Mas quem roubou a cena, na verdade, foi Lila, a rainha da seresta, que cantou grandes sucessos de Altemar Dutra, Nelson Ned, Nelson Gonçalves, Sílvio Caldas e Roberta Miranda. O público, vestido a caráter, com o chapeuzinho branco de Mário Reis, revolucionário da era do rádio e da bossa nova, dançou madrugada adentro na Praça da Bandeira, em frente ao lendário e romântico coreto.

O evento foi uma iniciativa do presidente da Câmara de Vereadores de Arcoverde, Luciano Pacheco (MDB), com apoio do prefeito Zeca Cavalcanti (Podemos), que mostrou também, ao lado da primeira-dama Nerianny Cavalcanti, secretária de Turismo do município, que é também um grande seresteiro e boêmio.

A seresta homenageou Jairo Pacheco, pai de Luciano, e Beto da Oara, filho ilustre da terra. Aos 93 anos, criador da super orquestra Oara, Beto recebeu a homenagem ao lado do prefeito e do presidente da Câmara, na histórica estação ferroviária, primeira parada dos seresteiros e a legião de participantes, que cantou e dançou ao longo da Avenida Antônio Japiassu.
Estive lá com minha Nayla, minha sogra Ivete Lira e Tayse Lira, prima de Nayla. Foi uma noite memorável, linda e maravilhosa. Os boêmios costumam dizer, em suas tertúlias amorosas, que as estrelas vêm do céu quando escutam uma seresta.
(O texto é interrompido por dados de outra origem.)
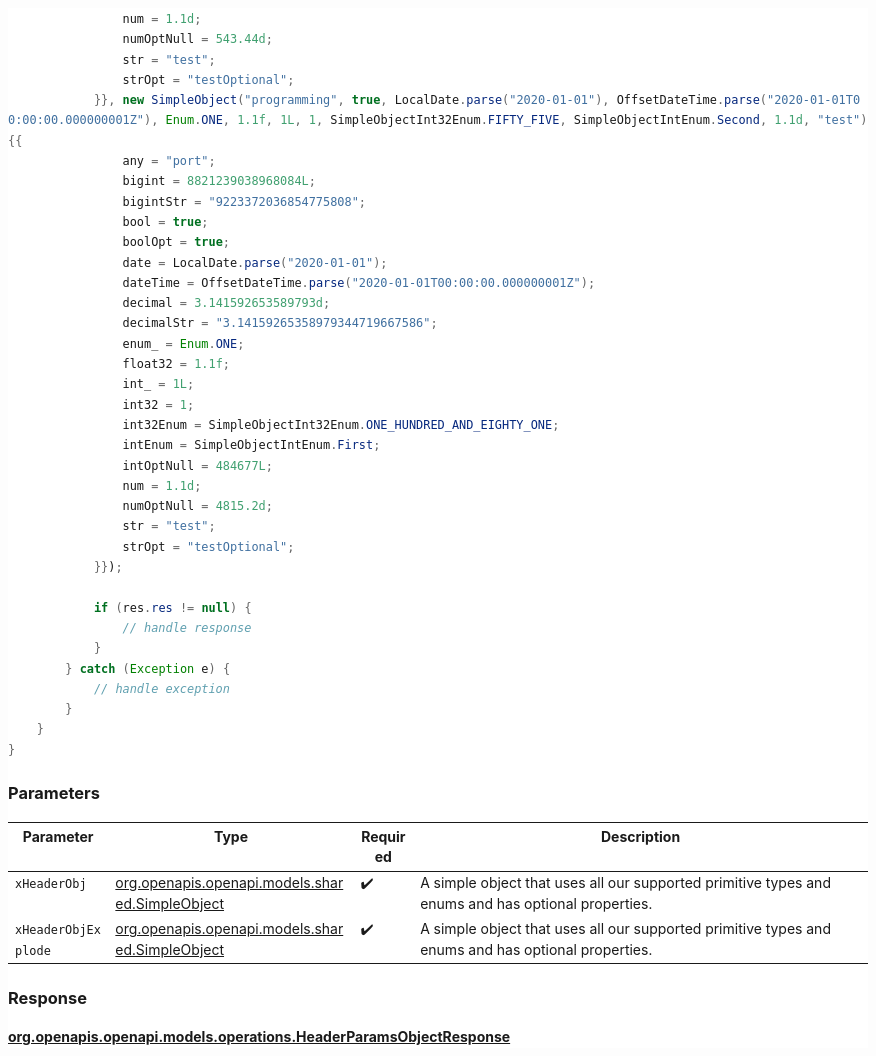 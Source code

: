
 ```java
                num = 1.1d;
                numOptNull = 543.44d;
                str = "test";
                strOpt = "testOptional";
            }}, new SimpleObject("programming", true, LocalDate.parse("2020-01-01"), OffsetDateTime.parse("2020-01-01T00:00:00.000000001Z"), Enum.ONE, 1.1f, 1L, 1, SimpleObjectInt32Enum.FIFTY_FIVE, SimpleObjectIntEnum.Second, 1.1d, "test") {{
                any = "port";
                bigint = 8821239038968084L;
                bigintStr = "9223372036854775808";
                bool = true;
                boolOpt = true;
                date = LocalDate.parse("2020-01-01");
                dateTime = OffsetDateTime.parse("2020-01-01T00:00:00.000000001Z");
                decimal = 3.141592653589793d;
                decimalStr = "3.14159265358979344719667586";
                enum_ = Enum.ONE;
                float32 = 1.1f;
                int_ = 1L;
                int32 = 1;
                int32Enum = SimpleObjectInt32Enum.ONE_HUNDRED_AND_EIGHTY_ONE;
                intEnum = SimpleObjectIntEnum.First;
                intOptNull = 484677L;
                num = 1.1d;
                numOptNull = 4815.2d;
                str = "test";
                strOpt = "testOptional";
            }});

            if (res.res != null) {
                // handle response
            }
        } catch (Exception e) {
            // handle exception
        }
    }
}
```

### Parameters

| Parameter                                                                                          | Type                                                                                               | Required                                                                                           | Description                                                                                        |
| -------------------------------------------------------------------------------------------------- | -------------------------------------------------------------------------------------------------- | -------------------------------------------------------------------------------------------------- | -------------------------------------------------------------------------------------------------- |
| `xHeaderObj`                                                                                       | [org.openapis.openapi.models.shared.SimpleObject](../../models/shared/SimpleObject.md)             | :heavy_check_mark:                                                                                 | A simple object that uses all our supported primitive types and enums and has optional properties. |
| `xHeaderObjExplode`                                                                                | [org.openapis.openapi.models.shared.SimpleObject](../../models/shared/SimpleObject.md)             | :heavy_check_mark:                                                                                 | A simple object that uses all our supported primitive types and enums and has optional properties. |


### Response

**[org.openapis.openapi.models.operations.HeaderParamsObjectResponse](../../models/operations/HeaderParamsObjectResponse.md)**
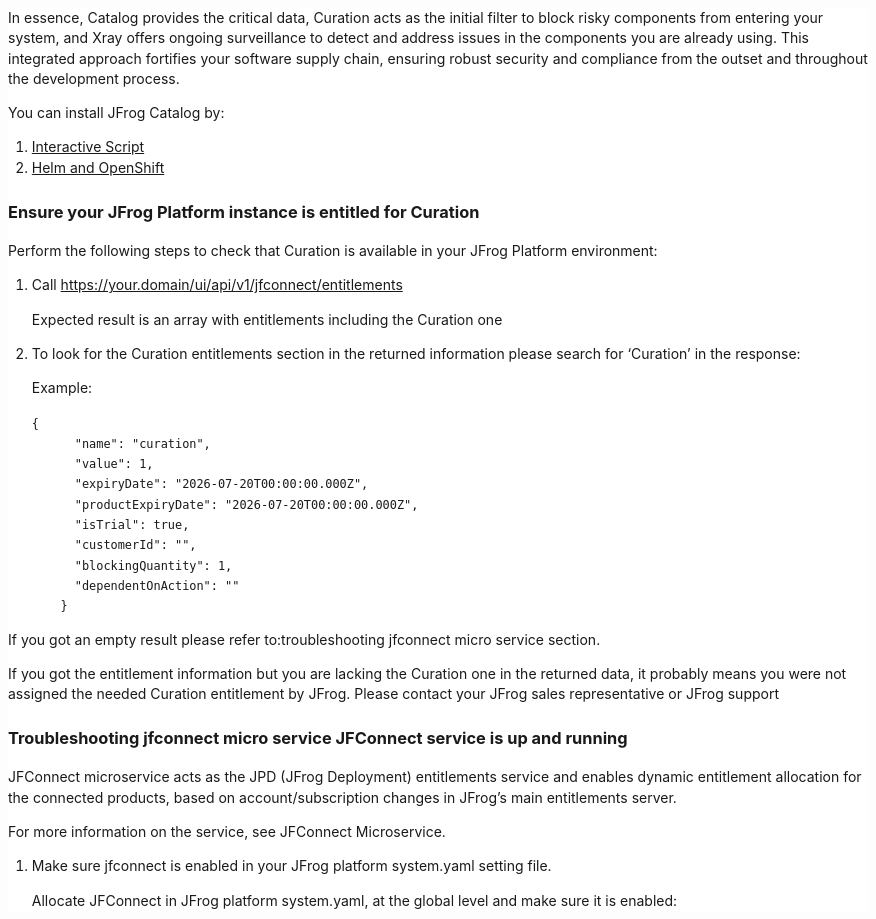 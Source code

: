 In essence, Catalog provides the critical data, Curation acts as the initial filter to block risky components from entering your system, and Xray offers ongoing surveillance to detect and address issues in the components you are already using. This integrated approach fortifies your software supply chain, ensuring robust security and compliance from the outset and throughout the development process.

You can install JFrog Catalog by:

1. [Interactive Script](https://jfrog.com/help/r/9v7KIKaogmdGkAN6IUp6TA/~F0BuH3KXfi1jqn3PYM2iQ)
2. [Helm and OpenShift](https://jfrog.com/help/r/9v7KIKaogmdGkAN6IUp6TA/Jz423yj17vl0~SPNAn5LcA)



### **Ensure your JFrog Platform instance is entitled for Curation**

Perform the following steps to check that Curation is available in your JFrog Platform environment:

1.  Call https://your.domain/ui/api/v1/jfconnect/entitlements

    Expected result is an array with entitlements including the Curation one
2.  To look for the Curation entitlements section in the returned information please search for ‘Curation’ in the response:

    Example:

    ```
    {
          "name": "curation",
          "value": 1,
          "expiryDate": "2026-07-20T00:00:00.000Z",
          "productExpiryDate": "2026-07-20T00:00:00.000Z",
          "isTrial": true,
          "customerId": "",
          "blockingQuantity": 1,
          "dependentOnAction": ""
        }
    ```

If you got an empty result please refer to:troubleshooting jfconnect micro service section.

If you got the entitlement information but you are lacking the Curation one in the returned data, it probably means you were not assigned the needed Curation entitlement by JFrog. Please contact your JFrog sales representative or JFrog support

### **Troubleshooting jfconnect micro service JFConnect service is up and running**

JFConnect microservice acts as the JPD (JFrog Deployment) entitlements service and enables dynamic entitlement allocation for the connected products, based on account/subscription changes in JFrog’s main entitlements server.

For more information on the service, see JFConnect Microservice.

1.  Make sure jfconnect is enabled in your JFrog platform system.yaml setting file.

    Allocate JFConnect in JFrog platform system.yaml, at the global level and make sure it is enabled:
Da noite tiram o véu e ficam fazendo festa. Arcoverde e seus seresteiros caminharam por ruas, vielas e calçadas, ontem, cantando à lua, a amada dos boêmios e seresteiros.

O violão chorou na madrugada. Trouxe anjos para perto de nós, tocando os nossos corações no mais profundo sentimento da vida, que é o amor. Nem vimos o tempo passar. Nem vimos girar o mundo.
O seresteiro é um farol no chão vazio. Desnuda o que temos de mais triste e sombrio. No acalanto de sua melodia ilumina a nossa alma em alegria. Minha Arcoverde teve lua, que banha as ruas. Teve toque de nostalgia, que é o toque da saudade, orvalho de felicidade. Cantou a poesia em noite fria, numa madrugada sem fim.
Os que nunca viram uma seresta constataram, sem muito esforço, que ser seresteiro é poder ir aos céus. É trazer a lua. Andar nas estrelas pela rua. Viver os sonhos e a poesia. Acalmar os ventos e a ventania. Para o seresteiro que se preza, as janelas se abrem lentamente, para sonhar docemente com a amada. Sonhar também com um tempo que não volta mais.